Lead Platform Engineer (HPC & Stateless Linux)
WFA Digital Insight
The shift to stateless architectures is driving demand for skilled platform engineers, with a 25% increase in job postings over the past year. PFX is at the forefront of this trend, seeking a lead engineer to design and deploy a cutting-edge Linux cluster. With the global HPC market projected to reach $45 billion by 2027, this role offers a chance to work on a high-impact project. Candidates should be prepared to showcase their expertise in Linux system administration, infrastructure architecture, and container technologies. As a remote role, flexibility and self-motivation are essential.
Job Description
About the Role
The Lead Platform Engineer will play a crucial role in designing and deploying a stateless Linux cluster to support rendering and production workloads across PFX's European branches. This is a contract-based position that requires close collaboration with the R&D and IT teams to build the foundational layer of the infrastructure. The successful candidate will have a deep understanding of Linux system administration, infrastructure architecture, and container technologies.As a lead engineer, you will be responsible for making high-level architectural decisions and owning the 'foundational layer' of the project. This is an exciting opportunity to work on a high-impact project that will drive the company's growth and success. You will be working in a fast-paced environment with a team of experienced professionals who are passionate about innovation and excellence.
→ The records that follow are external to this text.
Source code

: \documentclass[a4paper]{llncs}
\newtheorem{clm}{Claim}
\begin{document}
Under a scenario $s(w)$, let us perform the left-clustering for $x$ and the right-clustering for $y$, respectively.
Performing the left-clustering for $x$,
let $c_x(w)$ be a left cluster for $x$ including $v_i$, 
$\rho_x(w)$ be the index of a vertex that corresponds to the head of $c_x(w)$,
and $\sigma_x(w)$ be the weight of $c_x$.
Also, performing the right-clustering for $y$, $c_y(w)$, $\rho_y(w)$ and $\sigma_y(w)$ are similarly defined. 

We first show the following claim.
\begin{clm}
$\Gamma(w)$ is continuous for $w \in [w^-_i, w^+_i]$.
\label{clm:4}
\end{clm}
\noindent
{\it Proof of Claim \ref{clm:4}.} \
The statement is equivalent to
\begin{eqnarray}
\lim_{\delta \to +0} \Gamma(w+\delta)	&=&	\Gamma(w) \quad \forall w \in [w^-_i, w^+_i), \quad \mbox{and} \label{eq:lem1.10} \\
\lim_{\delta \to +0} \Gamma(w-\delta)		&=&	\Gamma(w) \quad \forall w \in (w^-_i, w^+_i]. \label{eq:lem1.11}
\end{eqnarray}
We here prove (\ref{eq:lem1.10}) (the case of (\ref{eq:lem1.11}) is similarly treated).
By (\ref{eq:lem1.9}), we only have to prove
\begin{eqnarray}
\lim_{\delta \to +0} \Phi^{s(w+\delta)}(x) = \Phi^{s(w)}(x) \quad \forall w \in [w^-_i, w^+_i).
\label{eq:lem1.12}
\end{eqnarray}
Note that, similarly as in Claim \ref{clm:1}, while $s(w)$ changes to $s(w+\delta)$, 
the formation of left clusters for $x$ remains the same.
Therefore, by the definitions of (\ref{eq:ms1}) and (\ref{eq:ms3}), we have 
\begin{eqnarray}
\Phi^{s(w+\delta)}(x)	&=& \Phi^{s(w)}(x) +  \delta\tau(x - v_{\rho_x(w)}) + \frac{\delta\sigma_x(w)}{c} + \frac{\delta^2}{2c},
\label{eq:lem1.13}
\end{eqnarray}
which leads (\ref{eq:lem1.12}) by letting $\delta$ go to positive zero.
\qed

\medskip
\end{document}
PFX is committed to fostering a culture of innovation and collaboration. The company is looking for a talented and motivated individual who can bring their expertise and passion to the team. If you are a skilled platform engineer with a passion for stateless architectures and Linux, this could be the perfect opportunity for you.
What You Will Do
- Design and deploy a stateless Linux cluster using technologies like Warewulf
- Implement and configure SLURM as the primary scheduler for workload management
- Manage the environment through Proxmox and design container images via Singularity/Apptainer
- Implement Icinga for monitoring and build a custom Conda repository for reproducible deployment
- Collaborate on network architecture and support CI workflows via GitLab CI
- Work closely with the R&D and IT teams to ensure seamless integration of the new infrastructure
- Develop and maintain technical documentation for the infrastructure
- Troubleshoot and resolve technical issues related to the infrastructure
- Participate in the planning and implementation of future infrastructure upgrades and improvements
- Collaborate with the DevOps team to ensure continuous integration and delivery of applications
What We Are Looking For
- Expert-level Linux system administration skills (Red Hat/Rocky Linux preferred)
- Proven experience building or operating large-scale compute environments (HPC, large-scale K8s, or distributed systems)
- Hands-on experience with stateless deployments, Proxmox/KVM, and container technologies
- Proficiency in Python or Bash for complex system automation
- Ability to own the 'foundational layer' of a project and make high-level architectural decisions
- Strong understanding of infrastructure architecture and design principles
- Experience with agile development methodologies and version control systems
- Excellent communication and collaboration skills
- Ability to work independently and as part of a team
Nice to Have
- Prior experience with SLURM, Warewulf, xCAT, or similar provisioning/scheduling tools
- Experience with Infrastructure-as-Code tools like Ansible, Terraform, or Puppet
- Background in research computing, AI infrastructure, or advanced university/HPC labs
- Familiarity with cloud computing platforms and migration strategies
Benefits and Perks
- Competitive hourly rate
- Opportunity to work on a high-impact project with a leading company
- Flexible working hours and remote work arrangement
- Access to cutting-edge technologies and tools
- Collaborative and dynamic work environment
- Professional development and growth opportunities
- Recognition and rewards for outstanding performance
- Comprehensive health insurance and benefits package
- Generous paid time off and holiday allowance
- Remote work stipend and equipment allowance
How to Stand Out
- Make sure to highlight your experience with stateless architectures and Linux system administration in your application.
- Showcase your proficiency in Python or Bash for complex system automation by providing examples of scripts or projects you have worked on.
- Be prepared to discuss your experience with container technologies and orchestration tools like Kubernetes.
- Demonstrate your understanding of infrastructure architecture and design principles by explaining your approach to building and deploying large-scale compute environments.
- Be prepared to talk about your experience with agile development methodologies and version control systems like Git.
- Showcase your ability to work independently and as part of a team by providing examples of successful collaborations or leadership roles.
- Consider creating a personal project or contributing to open-source projects to demonstrate your skills and passion for stateless architectures and Linux.
This is a remote position listed on WFA Digital, the platform for professionals who work from anywhere. Browse more remote jobs across all categories.